* **INSTRUCTIONS FOR THE TASK**
Could you return each line below without altering a word?

* **SUPPLIED INFORMATION**
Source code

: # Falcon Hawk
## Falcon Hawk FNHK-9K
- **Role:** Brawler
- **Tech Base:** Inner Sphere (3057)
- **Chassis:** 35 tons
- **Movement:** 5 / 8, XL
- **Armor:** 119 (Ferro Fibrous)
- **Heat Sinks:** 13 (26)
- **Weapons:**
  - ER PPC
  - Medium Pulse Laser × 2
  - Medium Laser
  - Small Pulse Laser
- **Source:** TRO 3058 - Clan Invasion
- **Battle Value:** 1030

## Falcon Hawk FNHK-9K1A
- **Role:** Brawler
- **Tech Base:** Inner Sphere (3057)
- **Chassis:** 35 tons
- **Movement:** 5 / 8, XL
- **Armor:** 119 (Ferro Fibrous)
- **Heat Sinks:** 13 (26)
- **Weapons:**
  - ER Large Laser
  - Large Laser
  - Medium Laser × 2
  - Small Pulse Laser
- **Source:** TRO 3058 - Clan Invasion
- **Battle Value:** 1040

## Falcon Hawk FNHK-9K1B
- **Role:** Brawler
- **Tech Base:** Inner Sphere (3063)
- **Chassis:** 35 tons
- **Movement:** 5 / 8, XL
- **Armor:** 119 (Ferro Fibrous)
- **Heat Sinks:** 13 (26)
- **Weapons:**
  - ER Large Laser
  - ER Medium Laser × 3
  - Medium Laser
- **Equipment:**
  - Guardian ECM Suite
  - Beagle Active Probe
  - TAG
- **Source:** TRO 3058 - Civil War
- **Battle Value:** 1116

* **EXERCISE RESPONSE**
Source code

: # Falcon Hawk
## Falcon Hawk FNHK-9K
- **Role:** Brawler
- **Tech Base:** Inner Sphere (3057)
- **Chassis:** 35 tons
- **Movement:** 5 / 8, XL
- **Armor:** 119 (Ferro Fibrous)
- **Heat Sinks:** 13 (26)
- **Weapons:**
  - ER PPC
  - Medium Pulse Laser × 2
  - Medium Laser
  - Small Pulse Laser
- **Source:** TRO 3058 - Clan Invasion
- **Battle Value:** 1030

## Falcon Hawk FNHK-9K1A
- **Role:** Brawler
- **Tech Base:** Inner Sphere (3057)
- **Chassis:** 35 tons
- **Movement:** 5 / 8, XL
- **Armor:** 119 (Ferro Fibrous)
- **Heat Sinks:** 13 (26)
- **Weapons:**
  - ER Large Laser
  - Large Laser
  - Medium Laser × 2
  - Small Pulse Laser
- **Source:** TRO 3058 - Clan Invasion
- **Battle Value:** 1040

## Falcon Hawk FNHK-9K1B
- **Role:** Brawler
- **Tech Base:** Inner Sphere (3063)
- **Chassis:** 35 tons
- **Movement:** 5 / 8, XL
- **Armor:** 119 (Ferro Fibrous)
- **Heat Sinks:** 13 (26)
- **Weapons:**
  - ER Large Laser
  - ER Medium Laser × 3
  - Medium Laser
- **Equipment:**
  - Guardian ECM Suite
  - Beagle Active Probe
  - TAG
- **Source:** TRO 3058 - Civil War
- **Battle Value:** 1116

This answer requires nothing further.